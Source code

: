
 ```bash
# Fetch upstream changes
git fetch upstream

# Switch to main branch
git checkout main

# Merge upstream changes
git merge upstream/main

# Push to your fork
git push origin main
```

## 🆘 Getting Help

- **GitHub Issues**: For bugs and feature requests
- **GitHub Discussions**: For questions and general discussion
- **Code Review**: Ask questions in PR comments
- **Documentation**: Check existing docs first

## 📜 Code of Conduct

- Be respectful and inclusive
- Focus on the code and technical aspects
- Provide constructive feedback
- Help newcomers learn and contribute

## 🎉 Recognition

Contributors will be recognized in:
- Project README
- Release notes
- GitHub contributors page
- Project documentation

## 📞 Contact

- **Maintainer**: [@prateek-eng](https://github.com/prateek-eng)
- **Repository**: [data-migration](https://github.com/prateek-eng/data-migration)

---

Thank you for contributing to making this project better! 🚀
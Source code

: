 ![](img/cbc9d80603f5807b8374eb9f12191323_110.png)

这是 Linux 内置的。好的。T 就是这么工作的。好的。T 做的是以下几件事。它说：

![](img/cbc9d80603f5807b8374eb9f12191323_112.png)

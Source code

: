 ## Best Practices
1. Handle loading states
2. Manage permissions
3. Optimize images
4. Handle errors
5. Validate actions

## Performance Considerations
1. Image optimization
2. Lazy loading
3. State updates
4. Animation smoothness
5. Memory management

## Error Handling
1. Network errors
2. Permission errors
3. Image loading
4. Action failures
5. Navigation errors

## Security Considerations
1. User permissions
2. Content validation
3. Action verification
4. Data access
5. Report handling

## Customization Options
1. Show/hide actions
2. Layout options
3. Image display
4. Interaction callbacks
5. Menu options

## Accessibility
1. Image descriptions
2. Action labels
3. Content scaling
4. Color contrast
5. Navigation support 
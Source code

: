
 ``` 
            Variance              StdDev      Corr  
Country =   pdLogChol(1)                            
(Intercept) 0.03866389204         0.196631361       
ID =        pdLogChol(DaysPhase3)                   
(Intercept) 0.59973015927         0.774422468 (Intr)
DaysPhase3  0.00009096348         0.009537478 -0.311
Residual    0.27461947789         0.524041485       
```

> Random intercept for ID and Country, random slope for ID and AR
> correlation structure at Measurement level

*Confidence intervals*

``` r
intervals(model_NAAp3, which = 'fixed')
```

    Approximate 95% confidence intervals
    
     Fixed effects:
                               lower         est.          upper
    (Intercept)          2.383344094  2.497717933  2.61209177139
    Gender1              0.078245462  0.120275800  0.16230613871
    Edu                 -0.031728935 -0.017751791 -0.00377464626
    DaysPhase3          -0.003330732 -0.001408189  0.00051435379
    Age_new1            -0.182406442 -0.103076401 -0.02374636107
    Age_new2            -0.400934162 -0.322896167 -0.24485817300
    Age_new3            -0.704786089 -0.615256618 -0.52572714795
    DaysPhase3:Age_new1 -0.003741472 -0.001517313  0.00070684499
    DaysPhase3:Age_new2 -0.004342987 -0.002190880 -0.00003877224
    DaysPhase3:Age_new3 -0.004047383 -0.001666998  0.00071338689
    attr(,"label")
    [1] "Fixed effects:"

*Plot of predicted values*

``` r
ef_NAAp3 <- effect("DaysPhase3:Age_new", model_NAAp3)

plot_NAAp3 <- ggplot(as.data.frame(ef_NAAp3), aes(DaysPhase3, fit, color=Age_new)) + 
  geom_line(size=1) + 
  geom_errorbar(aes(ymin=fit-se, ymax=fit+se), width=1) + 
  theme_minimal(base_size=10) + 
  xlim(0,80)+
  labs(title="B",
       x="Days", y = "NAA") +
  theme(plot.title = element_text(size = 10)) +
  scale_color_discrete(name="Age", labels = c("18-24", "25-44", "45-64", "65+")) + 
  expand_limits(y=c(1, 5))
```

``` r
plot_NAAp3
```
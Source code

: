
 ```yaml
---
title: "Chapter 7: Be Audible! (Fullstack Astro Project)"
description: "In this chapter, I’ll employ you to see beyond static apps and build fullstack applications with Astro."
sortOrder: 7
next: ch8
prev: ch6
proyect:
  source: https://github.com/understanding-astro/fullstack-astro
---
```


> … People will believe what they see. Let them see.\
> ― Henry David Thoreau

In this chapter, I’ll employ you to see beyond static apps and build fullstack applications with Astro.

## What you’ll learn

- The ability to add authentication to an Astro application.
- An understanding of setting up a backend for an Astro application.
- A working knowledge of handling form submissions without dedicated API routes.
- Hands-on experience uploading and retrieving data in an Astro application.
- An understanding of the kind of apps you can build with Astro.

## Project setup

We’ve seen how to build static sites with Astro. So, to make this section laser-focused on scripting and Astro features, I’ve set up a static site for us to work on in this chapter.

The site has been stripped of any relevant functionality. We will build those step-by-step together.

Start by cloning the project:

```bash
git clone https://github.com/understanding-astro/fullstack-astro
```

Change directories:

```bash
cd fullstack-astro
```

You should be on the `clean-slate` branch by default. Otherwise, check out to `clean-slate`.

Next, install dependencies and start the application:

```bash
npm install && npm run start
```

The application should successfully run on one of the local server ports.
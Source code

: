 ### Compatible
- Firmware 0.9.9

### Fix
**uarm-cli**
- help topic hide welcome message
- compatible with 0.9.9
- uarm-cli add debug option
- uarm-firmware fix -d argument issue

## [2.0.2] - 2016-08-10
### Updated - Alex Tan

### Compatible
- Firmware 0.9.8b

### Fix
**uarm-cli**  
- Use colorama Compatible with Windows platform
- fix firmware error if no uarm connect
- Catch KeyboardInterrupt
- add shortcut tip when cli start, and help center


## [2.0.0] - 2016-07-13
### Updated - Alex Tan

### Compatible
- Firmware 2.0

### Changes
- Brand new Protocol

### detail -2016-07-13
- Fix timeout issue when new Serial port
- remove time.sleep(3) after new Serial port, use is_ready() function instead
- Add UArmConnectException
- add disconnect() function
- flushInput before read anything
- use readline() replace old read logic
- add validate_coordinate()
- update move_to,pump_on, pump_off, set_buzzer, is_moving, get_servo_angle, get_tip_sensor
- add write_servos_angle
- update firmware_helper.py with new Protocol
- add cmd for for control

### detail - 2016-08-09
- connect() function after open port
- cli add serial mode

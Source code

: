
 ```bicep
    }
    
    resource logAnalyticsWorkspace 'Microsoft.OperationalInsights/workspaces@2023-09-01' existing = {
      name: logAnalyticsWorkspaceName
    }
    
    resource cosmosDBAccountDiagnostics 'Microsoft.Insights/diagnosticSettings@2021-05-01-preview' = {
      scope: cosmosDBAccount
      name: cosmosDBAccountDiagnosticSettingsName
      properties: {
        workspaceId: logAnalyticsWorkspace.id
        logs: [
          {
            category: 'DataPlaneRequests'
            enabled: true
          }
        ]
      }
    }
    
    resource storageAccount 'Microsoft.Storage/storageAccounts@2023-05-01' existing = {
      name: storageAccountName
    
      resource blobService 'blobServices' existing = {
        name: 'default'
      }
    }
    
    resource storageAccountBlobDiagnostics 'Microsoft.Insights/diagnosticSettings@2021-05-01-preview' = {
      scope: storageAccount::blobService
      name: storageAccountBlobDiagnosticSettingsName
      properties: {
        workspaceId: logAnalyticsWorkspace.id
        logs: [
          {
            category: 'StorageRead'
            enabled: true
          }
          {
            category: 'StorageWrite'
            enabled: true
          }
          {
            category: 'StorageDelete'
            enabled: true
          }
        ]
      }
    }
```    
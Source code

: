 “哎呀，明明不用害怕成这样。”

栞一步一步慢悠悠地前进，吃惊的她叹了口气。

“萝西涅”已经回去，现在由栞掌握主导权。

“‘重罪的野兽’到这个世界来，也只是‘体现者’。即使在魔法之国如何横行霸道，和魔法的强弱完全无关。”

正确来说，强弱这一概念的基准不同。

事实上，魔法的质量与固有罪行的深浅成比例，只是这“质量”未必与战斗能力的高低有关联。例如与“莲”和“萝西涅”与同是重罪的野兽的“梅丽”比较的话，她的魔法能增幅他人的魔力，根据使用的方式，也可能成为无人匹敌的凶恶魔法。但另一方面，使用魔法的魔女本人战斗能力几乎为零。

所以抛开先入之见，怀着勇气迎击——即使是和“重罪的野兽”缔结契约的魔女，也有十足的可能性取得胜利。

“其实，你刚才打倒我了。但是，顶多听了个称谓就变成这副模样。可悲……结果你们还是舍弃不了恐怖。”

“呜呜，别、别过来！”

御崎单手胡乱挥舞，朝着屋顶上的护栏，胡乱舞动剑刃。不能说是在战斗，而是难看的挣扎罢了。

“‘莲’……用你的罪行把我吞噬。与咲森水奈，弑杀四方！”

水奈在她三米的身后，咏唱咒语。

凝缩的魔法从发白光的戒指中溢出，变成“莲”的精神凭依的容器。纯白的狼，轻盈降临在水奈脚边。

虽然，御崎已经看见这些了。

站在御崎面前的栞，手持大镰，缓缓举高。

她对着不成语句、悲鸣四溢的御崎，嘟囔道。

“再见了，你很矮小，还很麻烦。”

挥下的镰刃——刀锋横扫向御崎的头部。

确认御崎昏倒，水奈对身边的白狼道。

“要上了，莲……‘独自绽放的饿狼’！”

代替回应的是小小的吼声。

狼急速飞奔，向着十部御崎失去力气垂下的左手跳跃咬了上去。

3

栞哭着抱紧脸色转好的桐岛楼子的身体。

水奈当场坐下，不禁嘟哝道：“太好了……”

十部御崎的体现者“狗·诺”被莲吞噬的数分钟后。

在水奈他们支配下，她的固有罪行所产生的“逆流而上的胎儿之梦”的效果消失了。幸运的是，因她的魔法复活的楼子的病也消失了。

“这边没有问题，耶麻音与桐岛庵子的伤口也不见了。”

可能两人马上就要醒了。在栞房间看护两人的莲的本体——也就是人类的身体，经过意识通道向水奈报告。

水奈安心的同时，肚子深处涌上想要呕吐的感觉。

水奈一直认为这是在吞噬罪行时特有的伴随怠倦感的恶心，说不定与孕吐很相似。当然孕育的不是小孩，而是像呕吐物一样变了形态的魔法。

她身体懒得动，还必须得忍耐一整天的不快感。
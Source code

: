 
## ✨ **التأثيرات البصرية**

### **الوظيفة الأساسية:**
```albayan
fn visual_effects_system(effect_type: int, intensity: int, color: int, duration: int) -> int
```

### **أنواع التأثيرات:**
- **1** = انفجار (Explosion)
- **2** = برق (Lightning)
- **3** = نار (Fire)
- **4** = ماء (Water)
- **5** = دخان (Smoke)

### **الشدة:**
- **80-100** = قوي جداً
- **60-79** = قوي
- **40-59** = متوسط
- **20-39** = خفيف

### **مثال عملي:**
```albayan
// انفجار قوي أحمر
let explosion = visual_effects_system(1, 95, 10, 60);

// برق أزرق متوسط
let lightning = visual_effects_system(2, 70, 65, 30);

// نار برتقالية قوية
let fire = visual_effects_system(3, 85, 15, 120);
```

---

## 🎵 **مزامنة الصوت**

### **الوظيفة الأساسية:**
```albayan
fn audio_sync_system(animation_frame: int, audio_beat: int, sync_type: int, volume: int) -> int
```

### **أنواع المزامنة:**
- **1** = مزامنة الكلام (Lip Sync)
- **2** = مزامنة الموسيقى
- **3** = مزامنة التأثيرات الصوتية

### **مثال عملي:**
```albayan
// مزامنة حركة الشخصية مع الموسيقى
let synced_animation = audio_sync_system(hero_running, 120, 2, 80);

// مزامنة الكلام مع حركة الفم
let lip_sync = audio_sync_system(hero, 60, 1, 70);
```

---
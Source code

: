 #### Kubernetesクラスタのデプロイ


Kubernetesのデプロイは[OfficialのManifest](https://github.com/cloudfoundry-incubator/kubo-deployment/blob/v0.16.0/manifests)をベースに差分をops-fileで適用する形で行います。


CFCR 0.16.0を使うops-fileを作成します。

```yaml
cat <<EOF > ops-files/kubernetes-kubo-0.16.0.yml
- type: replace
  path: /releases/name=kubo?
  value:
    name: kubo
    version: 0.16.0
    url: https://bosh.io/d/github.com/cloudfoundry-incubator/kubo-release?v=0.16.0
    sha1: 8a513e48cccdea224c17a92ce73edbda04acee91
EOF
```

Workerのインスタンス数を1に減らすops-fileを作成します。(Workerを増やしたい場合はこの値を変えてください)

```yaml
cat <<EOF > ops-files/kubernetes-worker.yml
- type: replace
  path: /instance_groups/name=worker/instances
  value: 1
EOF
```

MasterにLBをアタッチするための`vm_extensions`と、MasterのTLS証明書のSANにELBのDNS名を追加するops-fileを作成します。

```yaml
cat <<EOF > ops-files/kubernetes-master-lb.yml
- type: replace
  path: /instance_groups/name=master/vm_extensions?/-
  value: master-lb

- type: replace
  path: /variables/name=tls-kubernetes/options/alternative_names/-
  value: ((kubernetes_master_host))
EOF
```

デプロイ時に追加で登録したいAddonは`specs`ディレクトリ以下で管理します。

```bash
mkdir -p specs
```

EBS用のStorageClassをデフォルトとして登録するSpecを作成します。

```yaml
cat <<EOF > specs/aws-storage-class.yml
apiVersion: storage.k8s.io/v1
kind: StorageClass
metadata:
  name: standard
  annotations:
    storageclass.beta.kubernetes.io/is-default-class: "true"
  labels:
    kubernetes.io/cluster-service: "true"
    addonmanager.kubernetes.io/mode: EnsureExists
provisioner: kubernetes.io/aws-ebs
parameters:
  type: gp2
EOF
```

##############################

▸ **WHAT YOU SHOULD DO**
Scan the entries above for the word "site". Report the lines that hold it.

▸ **RESULT BELOW**
We’ve seen how to build static sites with Astro. So, to make this section laser-focused on scripting and Astro features, I’ve set up a static site for us to work on in this chapter.
The site has been stripped of any relevant functionality. We will build those step-by-step together.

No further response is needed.